Though the Great Depression caused resurgence in the American Communist movement and New Masses readership surged – so much so that Gold and his colleagues responded by turning the magazine into a weekly publication starting in January of 1934 – New Masses would eventually encounter competition from Partisan Review. One of its chief aims,  to provide a place for creative writing of a leftist character, was gradually crowded out of New Masses by its urgent demands for political and economic discussion and strict adherence to Party doctrine. Furthermore, according to Arthur C. Ferrari, New Masses illustrates how the circumstances under which political and cultural forces converge can be temporary. By the late 1930s, New Masses strongly backed the Communist Party USA’s Popular Front movement as a response to the rise of fascism and the Spanish Civil War. More specifically, though New Masses was an official organ of the Communist Party, it lost Party support when the Party entered the Popular Front stage – fighting the threat of fascism and global war trumped class conflict and political revolution for the foreseeable future .
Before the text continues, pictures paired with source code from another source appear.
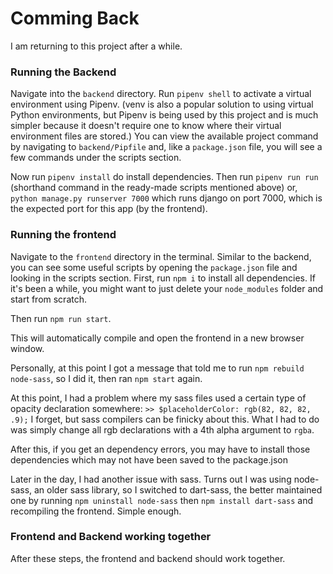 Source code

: # Comming Back
I am returning to this project after a while.

### Running the Backend
Navigate into the `backend` directory.
Run `pipenv shell` to activate a virtual environment using Pipenv.
(venv is also a popular solution to using virtual Python environments, but Pipenv is being used by this project and is much simpler because it doesn't require one to know where their virtual environment files are stored.)
You can view the available project command by navigating to `backend/Pipfile` and, like a `package.json` file, you will see a few commands under the scripts section.

Now run `pipenv install` do install dependencies.
Then run `pipenv run run` (shorthand command in the ready-made scripts mentioned above) or, `python manage.py runserver 7000` which runs django on port 7000, which is the expected port for this app (by the frontend).

### Running the frontend
Navigate to the `frontend` directory in the terminal. Similar to the backend, you can see some useful scripts by opening the `package.json` file and looking in the scripts section.
First, run `npm i` to install all dependencies. If it's been a while, you might want to just delete your `node_modules` folder and start from scratch.

Then run `npm run start`.

This will automatically compile and open the frontend in a new browser window.

Personally, at this point I got a message that told me to run `npm rebuild node-sass`, so I did it, then ran `npm start` again.

At this point, I had a problem where my sass files used a certain type of opacity declaration somewhere:
`>> $placeholderColor: rgb(82, 82, 82, .9);`
I forget, but sass compilers can be finicky about this. What I had to do was simply change all rgb declarations with a 4th alpha argument to `rgba`.

After this, if you get an dependency errors, you may have to install those dependencies which may not have been saved to the package.json

Later in the day, I had another issue with sass. Turns out I was using node-sass, an older sass library, so I switched to dart-sass, the better maintained one by running `npm uninstall node-sass` then `npm install dart-sass` and recompiling the frontend. Simple enough.


### Frontend and Backend working together
After these steps, the frontend and backend should work together.

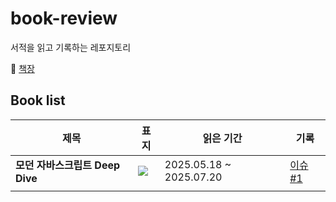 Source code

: # book-review

서적을 읽고 기록하는 레포지토리

📖 [책장](https://github.com/gmlwlsdl/book-review/issues/1)

## Book list

| 제목                                         | 표지                                                                                                                                                                                                                                                                                                                                                                                                                                                                                                                                                                                                                                                                                                                                                                                                                                                                               | 읽은 기간               | 기록                                                                                         |
| -------------------------------------------- | ---------------------------------------------------------------------------------------------------------------------------------------------------------------------------------------------------------------------------------------------------------------------------------------------------------------------------------------------------------------------------------------------------------------------------------------------------------------------------------------------------------------------------------------------------------------------------------------------------------------------------------------------------------------------------------------------------------------------------------------------------------------------------------------------------------------------------------------------------------------------------------- | ----------------------- | -------------------------------------------------------------------------------------------- |
| <strong>모던 자바스크립트 Deep Dive</strong> | <img src="https://private-user-images.githubusercontent.com/108905670/455163655-6cc5d7b2-3647-4ad7-b635-4fefef694c51.png?jwt=eyJhbGciOiJIUzI1NiIsInR5cCI6IkpXVCJ9.eyJpc3MiOiJnaXRodWIuY29tIiwiYXVkIjoicmF3LmdpdGh1YnVzZXJjb250ZW50LmNvbSIsImtleSI6ImtleTUiLCJleHAiOjE3NTM0NTM2NDAsIm5iZiI6MTc1MzQ1MzM0MCwicGF0aCI6Ii8xMDg5MDU2NzAvNDU1MTYzNjU1LTZjYzVkN2IyLTM2NDctNGFkNy1iNjM1LTRmZWZlZjY5NGM1MS5wbmc_WC1BbXotQWxnb3JpdGhtPUFXUzQtSE1BQy1TSEEyNTYmWC1BbXotQ3JlZGVudGlhbD1BS0lBVkNPRFlMU0E1M1BRSzRaQSUyRjIwMjUwNzI1JTJGdXMtZWFzdC0xJTJGczMlMkZhd3M0X3JlcXVlc3QmWC1BbXotRGF0ZT0yMDI1MDcyNVQxNDIyMjBaJlgtQW16LUV4cGlyZXM9MzAwJlgtQW16LVNpZ25hdHVyZT0wMDI2NjUwYWI1YmYyYzRhMjZkNDQ2NGQyODRhNDMwOWUzOGQwMDlmMzU1Zjc2ZWJlN2RhMDIyMTk2NTQ0YmYyJlgtQW16LVNpZ25lZEhlYWRlcnM9aG9zdCJ9.37DxqjX7rqHKZOnq7r4PoqgfQjttjO3P8MBNe1w5dls" style="max-width: 100%; height: auto; max-height: 250px;"> | 2025.05.18 ~ 2025.07.20 | [이슈 #1](https://github.com/gmlwlsdl/book-review/issues/1?issue=gmlwlsdl%7Cbook-review%7C2) |
|                                              |
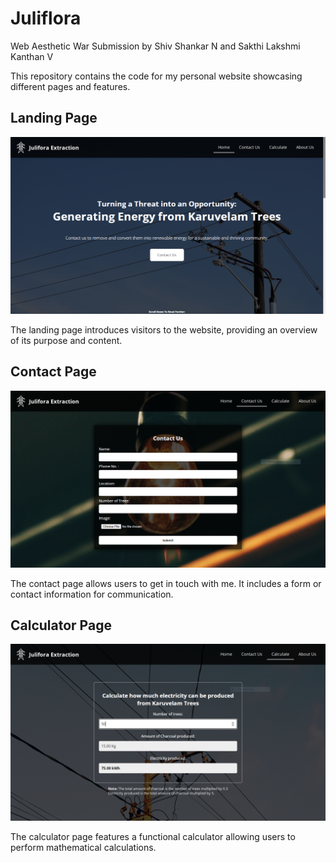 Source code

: # Juliflora
Web Aesthetic War Submission by Shiv Shankar N and Sakthi Lakshmi Kanthan V

This repository contains the code for my personal website showcasing different pages and features.

## Landing Page

![Landing Page](images/landing.png)

The landing page introduces visitors to the website, providing an overview of its purpose and content.

## Contact Page

![Contact Page](images/contact.png)

The contact page allows users to get in touch with me. It includes a form or contact information for communication.

## Calculator Page

![Calculator Page](images/calculate.png)

The calculator page features a functional calculator allowing users to perform mathematical calculations.
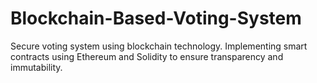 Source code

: # Blockchain-Based-Voting-System
Secure voting system using blockchain technology.
Implementing smart contracts using Ethereum and Solidity to ensure transparency and immutability.
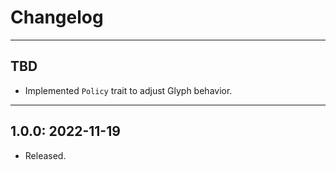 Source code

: # Changelog

---
## TBD
- Implemented `Policy` trait to adjust Glyph behavior.

---
## 1.0.0: 2022-11-19
- Released.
Though the magazine supported these aims, the 1940s brought significant philosophical and practical troubles to the publication, as it faced the ideological upheaval created by the Molotov–Ribbentrop Pact (as well as blowback from its support for the Moscow Trials), while at the same time facing virulent anti-communism and censorship during the war. In 1948, editor Betty Millard published the influential article "Woman Against Myth", which examined and explained the history of the women's movement in the United States, in the socialist movement, and in the USSR. The New Masses ceased publication later that year.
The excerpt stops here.